Bevor ich das Haus verlassen habe, fällt mir ein, dass ich das Geschenk für Naomi in meinem Zimmer vergessen habe. Ich entschuldige mich bei Lucas und renne in mein Zimmer, um die rosa Tüte zu holen.

Im Anschluss laufe ich zum Auto von Lucas, in das er sich schon reingesetzt hat.

Obwohl er ebenfalls Student ist, hat er mehr als genug Geld. Seine Eltern verdienen sehr gut.

Dadurch, dass ich es kaum abwarten kann, Naomi ihr Geschenk zugeben, erhält sie es schon im Auto. Kaum hat sie sich reingesetzt, strecke ich ihr den Arm mit dem Geschenk entgegen und sage: ,,Das ist von mir und Lucas."

Eilig zerreißt sie das Geschenkpapier und zum Vorschein kommt eine rote Schachtel, in der drei Karten für die ,,Inner Monologue Tour" von Julia Michales liegen.

,,Oh mein Gott, ich liebe euch!" ruft sie und bedankt sich mehrere Male.

Sie schwärmt seit mehreren Wochen nur noch von Julia Michaels' neuem Album. Lucas und ich dachten uns dann, dass sich die Tickets für ein Konzert super als Geschenk anbieten würden. Wie es aussieht, lagen wir richtig.
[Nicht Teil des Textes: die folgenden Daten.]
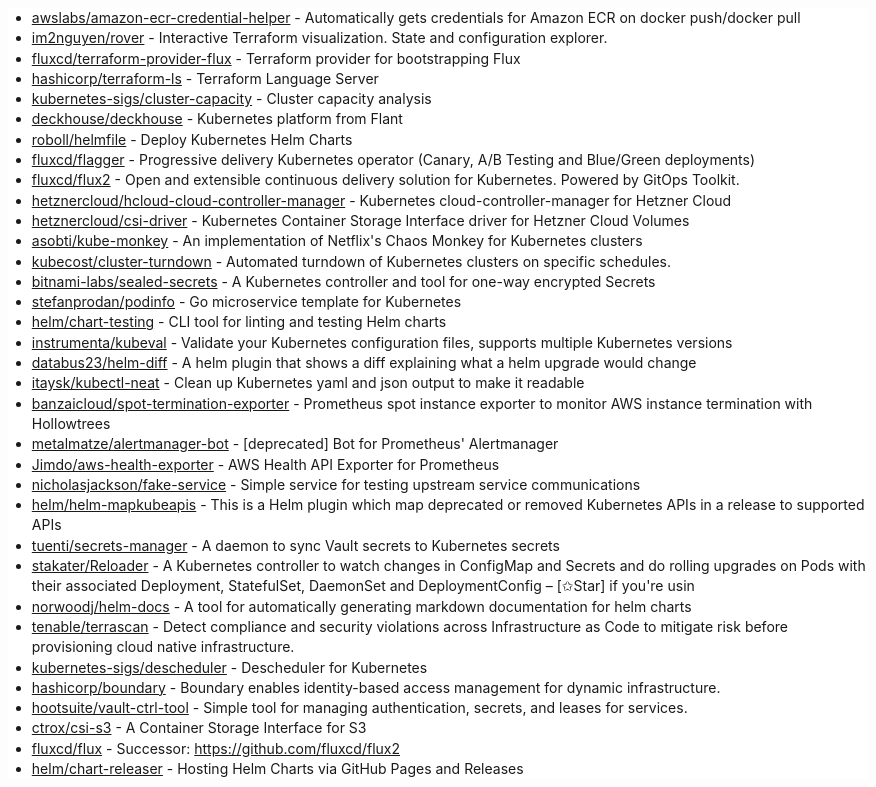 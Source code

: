 - [awslabs/amazon-ecr-credential-helper](https://github.com/awslabs/amazon-ecr-credential-helper) - Automatically gets credentials for Amazon ECR on docker push/docker pull
- [im2nguyen/rover](https://github.com/im2nguyen/rover) - Interactive Terraform visualization. State and configuration explorer.
- [fluxcd/terraform-provider-flux](https://github.com/fluxcd/terraform-provider-flux) - Terraform provider for bootstrapping Flux
- [hashicorp/terraform-ls](https://github.com/hashicorp/terraform-ls) - Terraform Language Server
- [kubernetes-sigs/cluster-capacity](https://github.com/kubernetes-sigs/cluster-capacity) - Cluster capacity analysis
- [deckhouse/deckhouse](https://github.com/deckhouse/deckhouse) - Kubernetes platform from Flant
- [roboll/helmfile](https://github.com/roboll/helmfile) - Deploy Kubernetes Helm Charts
- [fluxcd/flagger](https://github.com/fluxcd/flagger) - Progressive delivery Kubernetes operator (Canary, A/B Testing and Blue/Green deployments)
- [fluxcd/flux2](https://github.com/fluxcd/flux2) - Open and extensible continuous delivery solution for Kubernetes. Powered by GitOps Toolkit.
- [hetznercloud/hcloud-cloud-controller-manager](https://github.com/hetznercloud/hcloud-cloud-controller-manager) - Kubernetes cloud-controller-manager for Hetzner Cloud
- [hetznercloud/csi-driver](https://github.com/hetznercloud/csi-driver) - Kubernetes Container Storage Interface driver for Hetzner Cloud Volumes
- [asobti/kube-monkey](https://github.com/asobti/kube-monkey) - An implementation of Netflix's Chaos Monkey for Kubernetes clusters
- [kubecost/cluster-turndown](https://github.com/kubecost/cluster-turndown) - Automated turndown of Kubernetes clusters on specific schedules.
- [bitnami-labs/sealed-secrets](https://github.com/bitnami-labs/sealed-secrets) - A Kubernetes controller and tool for one-way encrypted Secrets
- [stefanprodan/podinfo](https://github.com/stefanprodan/podinfo) - Go microservice template for Kubernetes
- [helm/chart-testing](https://github.com/helm/chart-testing) - CLI tool for linting and testing Helm charts
- [instrumenta/kubeval](https://github.com/instrumenta/kubeval) - Validate your Kubernetes configuration files, supports multiple Kubernetes versions
- [databus23/helm-diff](https://github.com/databus23/helm-diff) - A helm plugin that shows a diff explaining what a helm upgrade would change
- [itaysk/kubectl-neat](https://github.com/itaysk/kubectl-neat) - Clean up Kubernetes yaml and json output to make it readable
- [banzaicloud/spot-termination-exporter](https://github.com/banzaicloud/spot-termination-exporter) - Prometheus spot instance exporter to monitor AWS instance termination with Hollowtrees
- [metalmatze/alertmanager-bot](https://github.com/metalmatze/alertmanager-bot) - [deprecated] Bot for Prometheus' Alertmanager
- [Jimdo/aws-health-exporter](https://github.com/Jimdo/aws-health-exporter) - AWS Health API Exporter for Prometheus
- [nicholasjackson/fake-service](https://github.com/nicholasjackson/fake-service) - Simple service for testing upstream service communications
- [helm/helm-mapkubeapis](https://github.com/helm/helm-mapkubeapis) - This is a Helm plugin which map deprecated or removed Kubernetes APIs in a release to supported APIs
- [tuenti/secrets-manager](https://github.com/tuenti/secrets-manager) - A daemon to sync Vault secrets to Kubernetes secrets
- [stakater/Reloader](https://github.com/stakater/Reloader) - A Kubernetes controller to watch changes in ConfigMap and Secrets and do rolling upgrades on Pods with their associated Deployment, StatefulSet, DaemonSet and DeploymentConfig – [✩Star] if you're usin
- [norwoodj/helm-docs](https://github.com/norwoodj/helm-docs) - A tool for automatically generating markdown documentation for helm charts
- [tenable/terrascan](https://github.com/tenable/terrascan) - Detect compliance and security violations across Infrastructure as Code to mitigate risk before provisioning cloud native infrastructure.
- [kubernetes-sigs/descheduler](https://github.com/kubernetes-sigs/descheduler) - Descheduler for Kubernetes
- [hashicorp/boundary](https://github.com/hashicorp/boundary) - Boundary enables identity-based access management for dynamic infrastructure.
- [hootsuite/vault-ctrl-tool](https://github.com/hootsuite/vault-ctrl-tool) - Simple tool for managing authentication, secrets, and leases for services.
- [ctrox/csi-s3](https://github.com/ctrox/csi-s3) - A Container Storage Interface for S3
- [fluxcd/flux](https://github.com/fluxcd/flux) - Successor: https://github.com/fluxcd/flux2
- [helm/chart-releaser](https://github.com/helm/chart-releaser) - Hosting Helm Charts via GitHub Pages and Releases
,,Wir gehen da definitiv gemeinsam hin." sagt Naomi in einem festen Ton. Lucas und ich waren uns von vorne herein sicher, dass Naomi uns beide mitnehmen wollen würde. Deshalb haben wir ihr auch drei Karten gekauft.

Im Kino angekommen nehme ich den Geruch von frischen Popcorn war. Der in rot dekorierte Raum wird durch einige Deckenleuchten erhellt und der weiße Boden glänzt. Meine Schuhe quietschen bei jedem Schritt, weshalb mir Naomi einen genervten Blick zu wirft.

Lucas besorgt die Karten. Naomi und ich stellen uns an die Schlange der Snackbar an, um die Getränke und das Popcorn zu kaufen.

Sobald wir alles gekauft haben, setzen wir uns an die Tische auf der anderen Seite des riesigen Raumes. Einige Minuten später, gesellt sich Lucas mit den Karten in der Hand zu uns. Er reicht Naomi ihr Portemonnaie zurück, da sie darauf bestanden hat zu bezahlen.

Obwohl ich mich zunächst gesträubt habe, Naomi alles bezahlen zu lassen, hat sie sich durchgesetzt. Sie hat gemeint es wäre ihr Geburtstag und sie würde nicht aufhören mich zu nerven, bis sie bezahlen dürfe. Schließlich habe ich nichts mehr eingewendet.

In meiner Magengegend macht sich ein komisches Gefühl breit.

Schon seitdem wir uns an den Tisch gesetzt haben, fühle ich mich beobachtet. Ein Blick durch den Raum belegt meine Vermutung. Am Nebentisch sitzt nämlich Jessica mit einem braunhaarigen Jungen – ich nehme an es ist ihr neuer Lover – der mich mit hochgezogenen Augenbrauen anschaut.

Das ist das erste richtige Kapitel von ,,Patience". Ich hoffe sehr, dass es euch gefällt.

Ich war gestern abend kurz davor, die ganze Idee für den Anfang zu ändern, habe mich aber doch umentschieden und das Kapitel so gelassen. 🙈

Übrigens habe ich den Klappentext noch einmal überarbeitet, weil ich finde, dass der neue etwas besser passt.